Why is Friday the 13th is considered to be an unlucky day?

Friday the 13th is just another day in a year, but for some people it is a very bad and unlucky day. They refuse to buy houses, travel and even go out of their houses. In Greece people are even afraid of any date, that contains 13 number.
The founder of the Stress Management Center and Phobia Institute in Asheville Donald Dossey said, “It’s been estimated that  $800 or $900 million is lost in business on this day because people will not fly or do business they would normally do.”
So why did this date become so unlucky?
In numerology, the number twelve is considered the number of completeness, as reflected in the twelve months of the year, twelve signs of the zodiac, twelve hours of the clock, twelve tribes of Israel, twelve Apostles of Jesus, twelve gods of Olympus, etc. Whereas the number thirteen was considered irregular, transgressing this completeness.

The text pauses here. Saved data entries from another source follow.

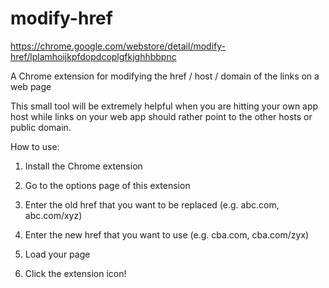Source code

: # modify-href

https://chrome.google.com/webstore/detail/modify-href/lplamhoijkpfdopdcoplgfkjghhbbpnc

A Chrome extension for modifying the href / host / domain of the links on a web page

This small tool will be extremely helpful when you are hitting your own app host while links on your web app should rather point to the other hosts or public domain.

How to use:

1. Install the Chrome extension

2. Go to the options page of this extension

3. Enter the old href that you want to be replaced (e.g. abc.com, abc.com/xyz)

4. Enter the new href that you want to use (e.g. cba.com, cba.com/zyx)

5. Load your page

6. Click the extension icon!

There’s also a myth, that is connected with this date.
Friday is named for Frigga, the free-spirited goddess of love and fertility. When Norse and Germanic tribes converted to Christianity, Frigga was banished in shame to a mountaintop and labeled a witch. It was believed that every Friday, the spiteful goddess convened a meeting with eleven other witches, plus the devil – a gathering of thirteen – and plotted ill turns of fate for the coming week. For many centuries in Scandinavia, Friday was known as “Witches’ Sabbath.”
Another myth about 12 gods having a dinner party in heaven. The uninvited 13th guest,the mischievous Loki, walked in. Once there, Loki arranged for Hoder, the blind god of darkness, to shoot Balder the Beautiful, the god of joy and gladness, with a mistletoe-tipped arrow.
“Balder died and the whole Earth got dark. The whole Earth mourned. It was a bad, unlucky day,” said Dossey. From that moment on, the number 13 has been considered ominous and foreboding.